Reputation: 107
So I've been trying to extract the strings that follow the "dot" character in the text file, but only for lines that follow the pattern as below, that is, after the date and time:
09 May 2018 10:37AM • 6PR, Perth (Mornings)
The problem is for each of those lines, the date and time would change so the only common pattern is that there would be AM or PM right before the "dot".

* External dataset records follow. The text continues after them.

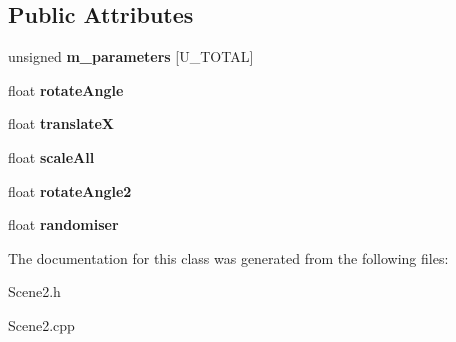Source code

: \subsection*{Public Attributes}
\begin{DoxyCompactItemize}
\item 
\hypertarget{class_scene2_a91fa51259776242875a07ed6dba78bd0}{unsigned {\bfseries m\+\_\+parameters} \mbox{[}U\+\_\+\+T\+O\+T\+A\+L\mbox{]}}\label{class_scene2_a91fa51259776242875a07ed6dba78bd0}

\item 
\hypertarget{class_scene2_af1e450d21db6d3ea63232aea222681df}{float {\bfseries rotate\+Angle}}\label{class_scene2_af1e450d21db6d3ea63232aea222681df}

\item 
\hypertarget{class_scene2_a08edb88515cde967432df36ade24bc6f}{float {\bfseries translate\+X}}\label{class_scene2_a08edb88515cde967432df36ade24bc6f}

\item 
\hypertarget{class_scene2_a26b9f96854b0b2ae955b2d85dccf0341}{float {\bfseries scale\+All}}\label{class_scene2_a26b9f96854b0b2ae955b2d85dccf0341}

\item 
\hypertarget{class_scene2_a924b2a2e5ac0c951dea8bec7b52f6f2e}{float {\bfseries rotate\+Angle2}}\label{class_scene2_a924b2a2e5ac0c951dea8bec7b52f6f2e}

\item 
\hypertarget{class_scene2_ace313221ca13f71cb90ff42006ff9051}{float {\bfseries randomiser}}\label{class_scene2_ace313221ca13f71cb90ff42006ff9051}

\end{DoxyCompactItemize}


The documentation for this class was generated from the following files\+:\begin{DoxyCompactItemize}
\item 
Scene2.\+h\item 
Scene2.\+cpp\end{DoxyCompactItemize}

However, if I search for "AM" or "PM" it wouldn't recognize the lines because the "AM" and "PM" are attached to the time.
This is my current code:
for i,s in enumerate(open(file)): for words in ['PM','AM']: if re.findall(r'\b' + words + r'\b', s): source=s.split('•')[0]
Any idea how to get around this problem? Thank you.
Upvotes: 0
Views: 52
Reputation: 2821
I guess your regex is the problem here.
for i, s in enumerate(open(file)):
if re.findall(r'\d{2}[AP]M', s):
source = s.split('•')[0]
# 09 May 2018 10:37AM
Upvotes: 1
Reputation: 82785
If you are trying to extract the datetime try using regex.
Ex:
import re
s = "09 May 2018 10:37AM • 6PR, Perth (Mornings)"
m = re.search("(?P<datetime>\d{2}\s+(January|February|March|April|May|June|July|August|September|October|November|December)\s+\d{4}\s+\d{2}\:\d{2}(AM|PM))", s)
if m:
print m.group("datetime")
Output:
09 May 2018 10:37AM
Upvotes: 1